Großmütter

  

... kehren zurück. 

Es wird seit Jahrhunderten vorhergesagt, dass sich laut den Prophezeiungen die Großmütter versammeln.  Sie lehren, ein Leben im Gleichgewicht zu führen.

 

Großmütter sind weise kräuterkundige Frauen.  

Sie machen stets Flurumgänge und Wissen um Bräuche und Zeremonien in Wäldern und Hainen, an Bäumen, Steinen, Quellen und Kreuzwegen. Sie Räuchern und feiern Jahreskreisfeste. Sagen und singen bedeutungsvolle kraftvolle Worte und Lieder. Können aus dem Verhalten von Tieren, Rauch und Kerzen Wahrsagen und Weissagen. Reden mit den Ahnen und ehren die Verstorbenen. Haben die Fähigkeit Träume zu deuten. Sind für neues Leben und für den Tod da, helfen Schwangeren und Gebärenden genauso wie Sterbenden beim Hinübergehen.

Sie beherrschen einerseits die Wichtigkeit von Zeiten strengen Fastens, Schwitzbädern und vollkommener Abstinenz und Enthaltsamkeit. Andererseits wissen sie um den sinnenfrohen Umgang zwischen den Geschlechtern mit fröhlichen Festen, Tänzen und Liebeslauben.

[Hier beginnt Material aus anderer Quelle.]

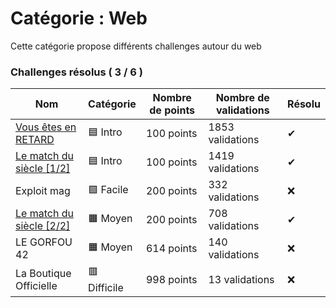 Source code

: # Catégorie : Web

Cette catégorie propose différents challenges autour du web

### Challenges résolus ( 3 / 6 )

| Nom | Catégorie | Nombre de points | Nombre de validations | Résolu |
| - | - | - | - | - |
| [Vous êtes en RETARD](./Vous%20êtes%20en%20RETARD/) | 🟦 Intro | 100 points | 1853 validations | ✔ |
| [Le match du siècle [1/2]](./Le%20match%20du%20siècle%20[1_2]/) | 🟦 Intro | 100 points | 1419 validations | ✔ |
| Exploit mag | 🟩 Facile | 200 points | 332 validations | ❌ |
| [Le match du siècle [2/2]](./Le%20match%20du%20siècle%20[2_2]/) | 🟧 Moyen | 200 points | 708 validations | ✔ |
| LE GORFOU 42 | 🟧 Moyen | 614 points | 140 validations | ❌ |
| La Boutique Officielle | 🟥 Difficile  | 998 points | 13 validations | ❌ |

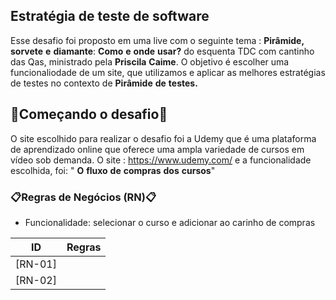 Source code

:  ## Estratégia de teste de software

 Esse desafio foi proposto em uma live com o seguinte tema : **Pirâmide,** **sorvete** **e** **diamante**: **Como** **e** **onde** **usar?** do esquenta TDC com cantinho das Qas, ministrado pela **Priscila** **Caime**. O objetivo é escolher uma funcionaliodade de um site, que utilizamos e aplicar as melhores estratégias de testes no contexto de **Pirâmide** **de** **testes.** 


 ## 🔨Começando o desafio🔨 ##

 O site escolhido para realizar o desafio foi a Udemy que é uma plataforma de aprendizado online que oferece uma ampla variedade de cursos em vídeo sob demanda. O site : https://www.udemy.com/ e a funcionalidade escolhida, foi: " **O** **fluxo** **de** **compras** **dos** **cursos**"

### 📋Regras de Negócios (RN)📋 ### 

- Funcionalidade: selecionar o curso e adicionar ao carinho de compras  

| ID | Regras |
| :-------------: | :-------------: |
| [RN-01] |   |
| [RN-02] |   |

Großmütter sorgen sich um das Heilwerden, Wiederherstellung der inneren wie in der äußeren Natur. Berühren, pflegen und kümmern sich um die Wiederbevölkerung beseelter Artenreicher Gärten, Hecken, Wiesen, Felder und Wälder für heutige und nachfolgende Generationen. Haben eine ausgesprochene Naturhellsichtigkeit und leben ihre Bestimmung.

 

Großmütter gehen im Sommer  wie schon ihre Ahnen - zum dornigen Hag (Hecke) um neunerlei trockenes Holz oder Reisig zu sammeln.

Auch neunerlei Kräuter finden sie hier, mit denen sich würzen, heilen und zaubern lässt. Und wenn sie an ihrem Lieblingsplatz bei der Hecke ausruhen, dann kommt ihre Traumzeit und sie erfahren oftmals ein Geheimnis. Da sie als Großmutter oft und lange an der Hecke weilen werden sie als „Heckensitzerin“ (Hagezusse, liebevoll als Hexe) bezeichnet.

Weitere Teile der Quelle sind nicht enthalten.